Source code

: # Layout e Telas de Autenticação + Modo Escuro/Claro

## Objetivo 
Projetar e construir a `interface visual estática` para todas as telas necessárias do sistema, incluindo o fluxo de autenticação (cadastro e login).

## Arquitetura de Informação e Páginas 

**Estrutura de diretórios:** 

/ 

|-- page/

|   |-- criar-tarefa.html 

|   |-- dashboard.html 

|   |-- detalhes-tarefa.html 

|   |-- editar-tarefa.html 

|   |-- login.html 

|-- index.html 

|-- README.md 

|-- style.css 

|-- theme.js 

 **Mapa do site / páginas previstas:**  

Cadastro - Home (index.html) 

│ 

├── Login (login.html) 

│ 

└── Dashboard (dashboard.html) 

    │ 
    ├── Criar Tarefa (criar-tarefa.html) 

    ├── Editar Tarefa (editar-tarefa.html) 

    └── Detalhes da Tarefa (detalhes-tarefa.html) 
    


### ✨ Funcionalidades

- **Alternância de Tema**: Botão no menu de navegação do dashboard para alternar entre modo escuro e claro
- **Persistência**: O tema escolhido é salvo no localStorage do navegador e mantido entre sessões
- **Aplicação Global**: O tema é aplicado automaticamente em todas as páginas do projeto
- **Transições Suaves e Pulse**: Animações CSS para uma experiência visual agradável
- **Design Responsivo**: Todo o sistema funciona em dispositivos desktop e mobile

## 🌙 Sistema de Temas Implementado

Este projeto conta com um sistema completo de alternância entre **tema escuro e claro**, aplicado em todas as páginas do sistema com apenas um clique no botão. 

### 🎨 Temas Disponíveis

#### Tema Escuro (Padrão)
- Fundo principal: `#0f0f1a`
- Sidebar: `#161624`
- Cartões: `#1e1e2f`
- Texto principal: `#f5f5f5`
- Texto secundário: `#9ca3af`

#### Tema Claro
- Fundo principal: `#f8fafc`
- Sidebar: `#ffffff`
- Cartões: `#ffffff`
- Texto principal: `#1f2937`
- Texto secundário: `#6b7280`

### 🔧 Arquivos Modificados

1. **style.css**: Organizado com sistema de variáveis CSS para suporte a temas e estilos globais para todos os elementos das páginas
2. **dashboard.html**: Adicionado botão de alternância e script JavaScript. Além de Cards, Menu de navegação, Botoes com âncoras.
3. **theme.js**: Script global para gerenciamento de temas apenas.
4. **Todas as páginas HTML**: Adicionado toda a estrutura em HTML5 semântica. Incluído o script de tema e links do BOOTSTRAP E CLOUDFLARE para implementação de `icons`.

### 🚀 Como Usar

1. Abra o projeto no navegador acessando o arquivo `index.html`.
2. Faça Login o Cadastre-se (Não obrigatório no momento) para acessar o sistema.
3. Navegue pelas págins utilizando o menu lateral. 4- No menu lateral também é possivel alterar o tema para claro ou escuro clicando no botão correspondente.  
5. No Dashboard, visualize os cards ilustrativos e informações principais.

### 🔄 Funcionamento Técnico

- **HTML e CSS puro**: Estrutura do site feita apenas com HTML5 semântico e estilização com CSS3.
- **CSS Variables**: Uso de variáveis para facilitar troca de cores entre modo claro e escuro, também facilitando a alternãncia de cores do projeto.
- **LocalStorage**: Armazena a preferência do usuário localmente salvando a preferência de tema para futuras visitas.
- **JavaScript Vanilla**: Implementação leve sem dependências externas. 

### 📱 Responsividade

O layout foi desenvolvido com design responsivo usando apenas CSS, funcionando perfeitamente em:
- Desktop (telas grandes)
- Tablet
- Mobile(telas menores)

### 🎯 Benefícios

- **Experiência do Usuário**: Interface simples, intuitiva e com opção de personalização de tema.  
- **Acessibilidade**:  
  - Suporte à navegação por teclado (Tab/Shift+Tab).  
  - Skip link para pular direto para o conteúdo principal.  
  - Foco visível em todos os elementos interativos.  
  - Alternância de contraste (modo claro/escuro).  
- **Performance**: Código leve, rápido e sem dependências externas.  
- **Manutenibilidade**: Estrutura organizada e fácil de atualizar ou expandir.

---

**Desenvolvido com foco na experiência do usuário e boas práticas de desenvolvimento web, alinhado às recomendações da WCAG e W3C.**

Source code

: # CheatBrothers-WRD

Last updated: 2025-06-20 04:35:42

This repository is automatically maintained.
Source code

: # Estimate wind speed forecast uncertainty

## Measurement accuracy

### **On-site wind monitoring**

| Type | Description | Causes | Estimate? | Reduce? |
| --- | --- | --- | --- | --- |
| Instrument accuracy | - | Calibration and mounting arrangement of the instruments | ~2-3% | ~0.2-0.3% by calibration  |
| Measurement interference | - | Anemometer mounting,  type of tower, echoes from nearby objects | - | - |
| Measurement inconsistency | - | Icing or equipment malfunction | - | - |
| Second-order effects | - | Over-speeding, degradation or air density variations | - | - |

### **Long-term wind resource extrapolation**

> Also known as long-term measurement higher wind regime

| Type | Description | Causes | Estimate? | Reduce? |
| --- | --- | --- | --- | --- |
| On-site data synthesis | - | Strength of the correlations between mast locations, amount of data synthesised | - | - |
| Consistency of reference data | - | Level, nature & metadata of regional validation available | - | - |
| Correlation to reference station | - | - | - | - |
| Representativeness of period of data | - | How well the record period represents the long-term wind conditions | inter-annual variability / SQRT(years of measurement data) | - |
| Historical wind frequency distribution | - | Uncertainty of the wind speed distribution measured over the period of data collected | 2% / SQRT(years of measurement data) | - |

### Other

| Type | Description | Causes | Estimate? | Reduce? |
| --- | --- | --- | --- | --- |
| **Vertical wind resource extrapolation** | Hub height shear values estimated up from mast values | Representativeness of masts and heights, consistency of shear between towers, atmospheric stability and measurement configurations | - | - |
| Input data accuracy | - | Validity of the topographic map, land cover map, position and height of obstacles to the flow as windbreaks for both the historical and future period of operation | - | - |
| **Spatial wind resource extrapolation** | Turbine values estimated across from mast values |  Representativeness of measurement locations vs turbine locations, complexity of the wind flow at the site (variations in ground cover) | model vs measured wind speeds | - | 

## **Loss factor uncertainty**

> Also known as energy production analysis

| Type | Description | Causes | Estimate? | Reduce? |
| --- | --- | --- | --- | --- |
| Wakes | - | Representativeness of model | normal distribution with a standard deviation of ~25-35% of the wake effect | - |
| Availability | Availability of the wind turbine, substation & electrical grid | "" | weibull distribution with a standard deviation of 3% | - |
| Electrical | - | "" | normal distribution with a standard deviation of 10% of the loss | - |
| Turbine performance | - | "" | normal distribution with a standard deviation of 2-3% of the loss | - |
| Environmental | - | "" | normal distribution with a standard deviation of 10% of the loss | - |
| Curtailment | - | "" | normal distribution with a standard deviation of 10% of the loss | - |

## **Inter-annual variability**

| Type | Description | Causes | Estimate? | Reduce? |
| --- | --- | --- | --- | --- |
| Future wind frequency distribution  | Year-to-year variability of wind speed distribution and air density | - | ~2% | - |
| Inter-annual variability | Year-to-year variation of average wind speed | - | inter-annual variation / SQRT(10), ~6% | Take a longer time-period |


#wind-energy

Problem requirements:
Please copy exactly the lines from the first line of the records above through the line containing "da Tarefa (detalhes-tarefa.html)", including both, and nothing more.

Response below:
Source code

: # Layout e Telas de Autenticação + Modo Escuro/Claro

## Objetivo 
Projetar e construir a `interface visual estática` para todas as telas necessárias do sistema, incluindo o fluxo de autenticação (cadastro e login).

## Arquitetura de Informação e Páginas 

**Estrutura de diretórios:** 

/ 

|-- page/

|   |-- criar-tarefa.html 

|   |-- dashboard.html 

|   |-- detalhes-tarefa.html 

|   |-- editar-tarefa.html 

|   |-- login.html 

|-- index.html 

|-- README.md 

|-- style.css 

|-- theme.js 

 **Mapa do site / páginas previstas:**  

Cadastro - Home (index.html) 

│ 

├── Login (login.html) 

│ 

└── Dashboard (dashboard.html) 

    │ 
    ├── Criar Tarefa (criar-tarefa.html) 

    ├── Editar Tarefa (editar-tarefa.html) 

    └── Detalhes da Tarefa (detalhes-tarefa.html) 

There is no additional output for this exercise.